EXERCISE REQUIREMENTS
The entries are to be written out word for word, with their images left out.

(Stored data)

__________

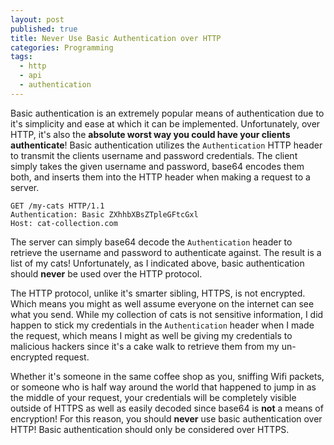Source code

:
 ```yaml
---
layout: post
published: true
title: Never Use Basic Authentication over HTTP
categories: Programming
tags: 
  - http
  - api
  - authentication
---
```


Basic authentication is an extremely popular means of authentication due to it's simplicity and ease at which it can be implemented. Unfortunately, over HTTP, it's also the **absolute worst way you could have your clients authenticate**!  Basic authentication utilizes the `Authentication` HTTP header to transmit the clients username and password credentials. The client simply takes the given username and password, base64 encodes them both, and inserts them into the HTTP header when making a request to a server.

```http
GET /my-cats HTTP/1.1
Authentication: Basic ZXhhbXBsZTpleGFtcGxl
Host: cat-collection.com
```

The server can simply base64 decode the `Authentication` header to retrieve the username and password to authenticate against. The result is a list of my cats! Unfortunately, as I indicated above, basic authentication should **never** be used over the HTTP protocol. 

The HTTP protocol, unlike it's smarter sibling, HTTPS, is not encrypted. Which means you might as well assume everyone on the internet can see what you send. While my collection of cats is not sensitive information, I did happen to stick my credentials in the `Authentication` header when I made the request, which means I might as well be giving my credentials to malicious hackers since it's a cake walk to retrieve them from my un-encrypted request. 

Whether it's someone in the same coffee shop as you, sniffing Wifi packets, or someone who is half way around the world that happened to jump in as the middle of your request, your credentials will be completely visible outside of HTTPS as well as easily decoded since base64 is **not** a means of encryption! For this reason, you should **never** use basic authentication over HTTP! Basic authentication should only be considered over HTTPS.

__________

RESULT BELOW
Source code

:
 ```yaml
---
layout: post
published: true
title: Never Use Basic Authentication over HTTP
categories: Programming
tags: 
  - http
  - api
  - authentication
---
```


Basic authentication is an extremely popular means of authentication due to it's simplicity and ease at which it can be implemented. Unfortunately, over HTTP, it's also the **absolute worst way you could have your clients authenticate**!  Basic authentication utilizes the `Authentication` HTTP header to transmit the clients username and password credentials. The client simply takes the given username and password, base64 encodes them both, and inserts them into the HTTP header when making a request to a server.

```http
GET /my-cats HTTP/1.1
Authentication: Basic ZXhhbXBsZTpleGFtcGxl
Host: cat-collection.com
```

The server can simply base64 decode the `Authentication` header to retrieve the username and password to authenticate against. The result is a list of my cats! Unfortunately, as I indicated above, basic authentication should **never** be used over the HTTP protocol. 

The HTTP protocol, unlike it's smarter sibling, HTTPS, is not encrypted. Which means you might as well assume everyone on the internet can see what you send. While my collection of cats is not sensitive information, I did happen to stick my credentials in the `Authentication` header when I made the request, which means I might as well be giving my credentials to malicious hackers since it's a cake walk to retrieve them from my un-encrypted request. 

Whether it's someone in the same coffee shop as you, sniffing Wifi packets, or someone who is half way around the world that happened to jump in as the middle of your request, your credentials will be completely visible outside of HTTPS as well as easily decoded since base64 is **not** a means of encryption! For this reason, you should **never** use basic authentication over HTTP! Basic authentication should only be considered over HTTPS.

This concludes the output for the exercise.